Comment: Is the Jan Lokpal Bill the answer?
Comment: Is the Jan Lokpal Bill the answer?
Indians are rallying against corruption, without knowing what the Jan Lokpal Bill offers.

What is Anna Hazare really campaigning for? To Indian citizens, his courageous display of moral outrage represents a crusade against corruption. This is a time when the ruling UPA Administration is beleaguered not only by the surfacing of a number of big-ticket scams but also by its inability to act firmly against the people seen to be the perpetrators. No wonder, then, that Hazare’s fast has become for angry Indians a potent symbol of protest against dishonesty. And it is this that has become a clarion call for citizens raising their voice – online and offline.

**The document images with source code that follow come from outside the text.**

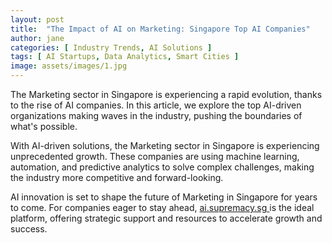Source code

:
 ```yaml
---
layout: post
title:  "The Impact of AI on Marketing: Singapore Top AI Companies"
author: jane
categories: [ Industry Trends, AI Solutions ]
tags: [ AI Startups, Data Analytics, Smart Cities ]
image: assets/images/1.jpg
---
```


The Marketing sector in Singapore is experiencing a rapid evolution, thanks to the rise of AI companies. In this article, we explore the top AI-driven organizations making waves in the industry, pushing the boundaries of what's possible.

With AI-driven solutions, the Marketing sector in Singapore is experiencing unprecedented growth. These companies are using machine learning, automation, and predictive analytics to solve complex challenges, making the industry more competitive and forward-looking.

AI innovation is set to shape the future of Marketing in Singapore for years to come. For companies eager to stay ahead, <a href="https://ai.supremacy.sg" target="_blank"> ai.supremacy.sg </a> is the ideal platform, offering strategic support and resources to accelerate growth and success.
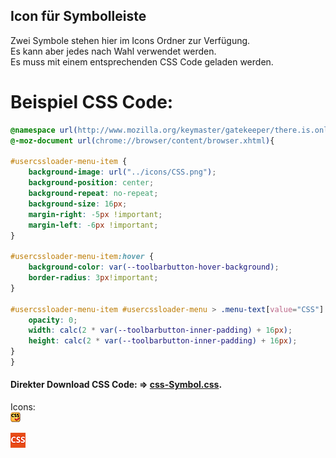 
## Icon für Symbolleiste ##
Zwei Symbole stehen hier im Icons Ordner zur Verfügung.    
Es kann aber jedes nach Wahl verwendet werden.    
Es muss mit einem entsprechenden CSS Code geladen werden.    
      
# Beispiel CSS Code: #     
    
```CSS
@namespace url(http://www.mozilla.org/keymaster/gatekeeper/there.is.only.xul);
@-moz-document url(chrome://browser/content/browser.xhtml){

#usercssloader-menu-item {
	background-image: url("../icons/CSS.png");
	background-position: center;
	background-repeat: no-repeat;
	background-size: 16px;
	margin-right: -5px !important;
	margin-left: -6px !important;
}

#usercssloader-menu-item:hover {
	background-color: var(--toolbarbutton-hover-background);
	border-radius: 3px!important;
}

#usercssloader-menu-item #usercssloader-menu > .menu-text[value="CSS"] {
	opacity: 0;
	width: calc(2 * var(--toolbarbutton-inner-padding) + 16px);
	height: calc(2 * var(--toolbarbutton-inner-padding) + 16px);
}
}
```
#### Direkter Download CSS Code: **⇒** [css-Symbol.css](https://github.com/Endor8/userChrome.js/blob/master/Firefox%20143/usercssloader/css-Symbol.css).    

Icons:      
![Screenshot](https://github.com/Endor8/userChrome.js/blob/master/Firefox%20143/usercssloader/icons/css.png?raw=true)     
    
![Screenshot](https://github.com/Endor8/userChrome.js/blob/master/Firefox%20143/usercssloader/icons/CSS1.png?raw=true)     
    
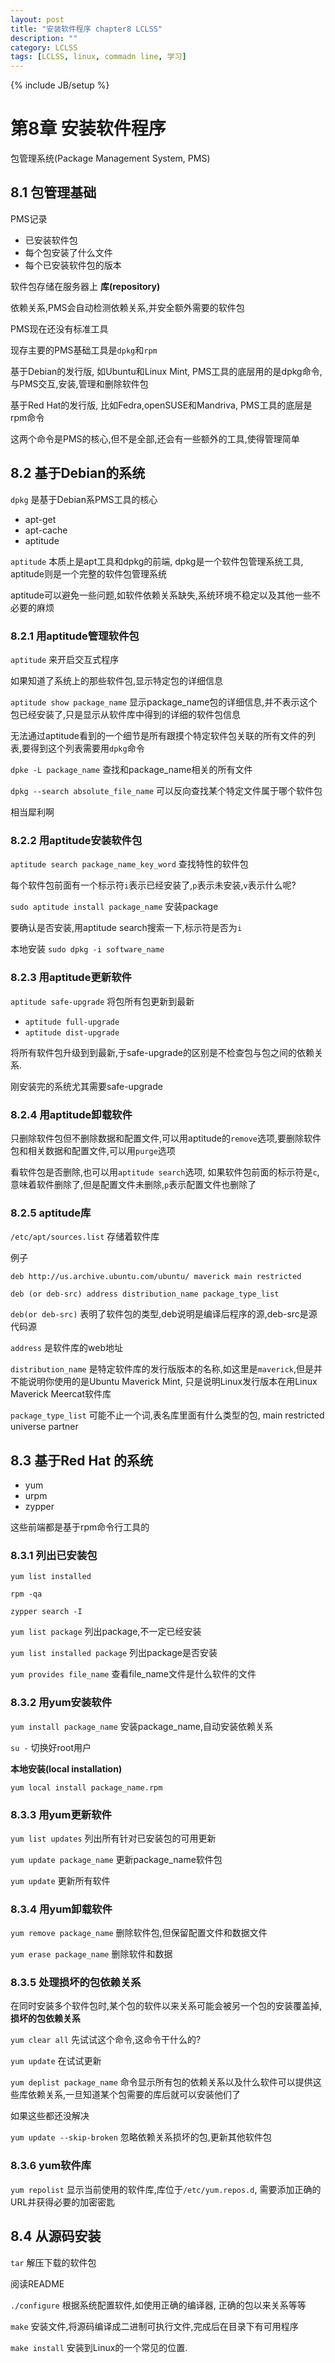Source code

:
 ```yaml
---
layout: post
title: "安装软件程序 chapter8 LCLSS"
description: ""
category: LCLSS
tags: [LCLSS, linux, commadn line, 学习]
---
```

{% include JB/setup %}

# 第8章 安装软件程序

包管理系统(Package Management System, PMS)

## 8.1 包管理基础

PMS记录

* 已安装软件包
* 每个包安装了什么文件
* 每个已安装软件包的版本

软件包存储在服务器上 **库(repository)**

依赖关系,PMS会自动检测依赖关系,并安全额外需要的软件包

PMS现在还没有标准工具

现存主要的PMS基础工具是`dpkg`和`rpm`

基于Debian的发行版, 如Ubuntu和Linux Mint, PMS工具的底层用的是dpkg命令,与PMS交互,安装,管理和删除软件包

基于Red Hat的发行版, 比如Fedra,openSUSE和Mandriva, PMS工具的底层是rpm命令

这两个命令是PMS的核心,但不是全部,还会有一些额外的工具,使得管理简单

## 8.2 基于Debian的系统

`dpkg` 是基于Debian系PMS工具的核心

* apt-get
* apt-cache
* aptitude

`aptitude` 本质上是apt工具和dpkg的前端, dpkg是一个软件包管理系统工具, aptitude则是一个完整的软件包管理系统

aptitude可以避免一些问题,如软件依赖关系缺失,系统环境不稳定以及其他一些不必要的麻烦

### 8.2.1 用aptitude管理软件包

`aptitude` 来开启交互式程序

如果知道了系统上的那些软件包,显示特定包的详细信息

`aptitude show package_name` 显示package_name包的详细信息,并不表示这个包已经安装了,只是显示从软件库中得到的详细的软件包信息

无法通过aptitude看到的一个细节是所有跟摸个特定软件包关联的所有文件的列表,要得到这个列表需要用`dpkg`命令

`dpke -L package_name` 查找和package_name相关的所有文件

`dpkg --search absolute_file_name` 可以反向查找某个特定文件属于哪个软件包

相当犀利啊

### 8.2.2 用aptitude安装软件包

`aptitude search package_name_key_word` 查找特性的软件包

每个软件包前面有一个标示符`i`表示已经安装了,`p`表示未安装,`v`表示什么呢?

`sudo aptitude install package_name` 安装package

要确认是否安装,用aptitude search搜索一下,标示符是否为`i`

本地安装
`sudo dpkg -i software_name`

### 8.2.3 用aptitude更新软件

`aptitude safe-upgrade` 将包所有包更新到最新

* `aptitude full-upgrade`
* `aptitude dist-upgrade`

将所有软件包升级到到最新,于safe-upgrade的区别是不检查包与包之间的依赖关系.

刚安装完的系统尤其需要safe-upgrade

### 8.2.4 用aptitude卸载软件

只删除软件包但不删除数据和配置文件,可以用aptitude的`remove`选项,要删除软件包和相关数据和配置文件,可以用`purge`选项

看软件包是否删除,也可以用`aptitude search`选项, 如果软件包前面的标示符是`c`,意味着软件删除了,但是配置文件未删除,`p`表示配置文件也删除了

### 8.2.5 aptitude库

`/etc/apt/sources.list` 存储着软件库

例子

    deb http://us.archive.ubuntu.com/ubuntu/ maverick main restricted
	
    deb (or deb-src) address distribution_name package_type_list

`deb(or deb-src)` 表明了软件包的类型,deb说明是编译后程序的源,deb-src是源代码源

`address` 是软件库的web地址

`distribution_name` 是特定软件库的发行版版本的名称,如这里是`maverick`,但是并不能说明你使用的是Ubuntu Maverick Mint, 只是说明Linux发行版本在用Linux Maverick Meercat软件库

`package_type_list` 可能不止一个词,表名库里面有什么类型的包, main restricted universe partner

## 8.3 基于Red Hat 的系统

* yum
* urpm
* zypper

这些前端都是基于rpm命令行工具的

### 8.3.1 列出已安装包

`yum list installed`

`rpm -qa`

`zypper search -I`

`yum list package` 列出package,不一定已经安装

`yum list installed package` 列出package是否安装

`yum provides file_name` 查看file_name文件是什么软件的文件

### 8.3.2 用yum安装软件

`yum install package_name` 安装package_name,自动安装依赖关系

`su -` 切换好root用户

**本地安装(local installation)**

`yum local install package_name.rpm`

### 8.3.3 用yum更新软件

`yum list updates` 列出所有针对已安装包的可用更新

`yum update package_name` 更新package_name软件包

`yum update` 更新所有软件

### 8.3.4 用yum卸载软件

`yum remove package_name` 删除软件包,但保留配置文件和数据文件

`yum erase package_name` 删除软件和数据

### 8.3.5 处理损坏的包依赖关系

在同时安装多个软件包时,某个包的软件以来关系可能会被另一个包的安装覆盖掉,**损坏的包依赖关系**

`yum clear all` 先试试这个命令,这命令干什么的?

`yum update` 在试试更新

`yum deplist package_name` 命令显示所有包的依赖关系以及什么软件可以提供这些库依赖关系,一旦知道某个包需要的库后就可以安装他们了


如果这些都还没解决

`yum update --skip-broken` 忽略依赖关系损坏的包,更新其他软件包

### 8.3.6 yum软件库

`yum repolist` 显示当前使用的软件库,库位于`/etc/yum.repos.d`, 需要添加正确的URL并获得必要的加密密匙

## 8.4 从源码安装

`tar` 解压下载的软件包

阅读README

`./configure` 根据系统配置软件,如使用正确的编译器, 正确的包以来关系等等

`make` 安装文件,将源码编译成二进制可执行文件,完成后在目录下有可用程序

`make install` 安装到Linux的一个常见的位置.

However, the majority of his newfound supporters are probably not aware of the precise nature of Hazare’s demands. He is asking for a drastically revised version of the Lokpal Bill, the draft legislation that seeks to set up a body to investigate accusations of corruption against individuals and institutions within the government and the administrative machinery around the country. Or, against public servants.

An alternative version of this Bill, dubbed the Jan Lokpal Bill, has been drafted by, inter alia, former Union Law Minister Shanti Bhushan, former IPS officer Kiran Bedi, Justice N Santosh Hegde, renowned advocate Prashant Bhushan and former chief election commissioner JM Lyngdoh. Perhaps the most striking aspect of this version: it seeks to virtually bypass the involvement of the government in the process of creating the Lokpal body.

Thus, the selection committee it envisages would include, among others, all laureates of Indian origin, the last two Magsaysay Prize winners of Indian origin, the two seniormost judges of the Supreme Court and of the High Courts, and Bharat Ratna award winners. The Administration would be represented by the chairpersons of the Lok Sabha and the Rajya Sabha, the Chief Election Commissioner and the Comptroller and Auditor General.

Clearly, this version sees no role for the people who have been democratically elected to govern the country. The message runs deep: to adopt such a system would be to acknowledge the failure of democracy as an institution, and install a vigilante-oriented body that can act on its own discretion in terms of what and whom to investigate and has police powers to prosecute perceived transgressors.

There is a naïve idealism imbued in this alternative structure, implying that the women and men who will be members of the Lokpal will be perfect citizens with no agenda other than weeding out corruption. But its powers will be sweeping, and with no checks and balances, what will prevent such a body from turning into a motivated, witch-hunting mechanism? The wheels of the administration may grind frustratingly slowly, but that also reduces the chances of the kind of arbitrary prosecution that India saw during the Emergency.

For instance, among the activities that the Bill considers as evidence of corruption are:

1. Gross or willful negligence; recklessness in decision making; blatant violations of systems and procedures; exercise of discretion in excess, where no ostensible/public interest is evident; failure to keep the controlling authority/superiors informed in time.

2. Failure/delay in taking action, if under law the government servant ought to do so, against subordinates on complaints of corruption or dereliction of duties or abuse of office by the subordinates.

3. Indulging in discrimination through one’s conduct, directly or indirectly.

It is not difficult to see the room for interpretation here, leading to persecution rather than prosecution. In effect, the Jan Lokpal Bill wants to arm the Lokpal with powers that combine the Legislative, the Judiciary and the Administrative. The way its creators see it, it can set policy, investigate and prosecute, and sit in judgment.

Step back further, and a larger question presents itself. Are democratically elected and constituted institutions no longer to run this country? The extreme measures proposed in this ‘people’s version’ are a measure of the unhappiness, frustration and anger within civil society at what appears to be the tacit complicitness of government in corruption. However, to demand sweeping powers on the basis of moral outrage is another matter altogether.

None of this is to disparage the purity of Anna Hazare’s mission - or the Indian citizen’s eagerness to join hands with him in what is perceived as a crusade against corruption. But in its present form, the Jan Lokpal Bill may only substitute one monster with another.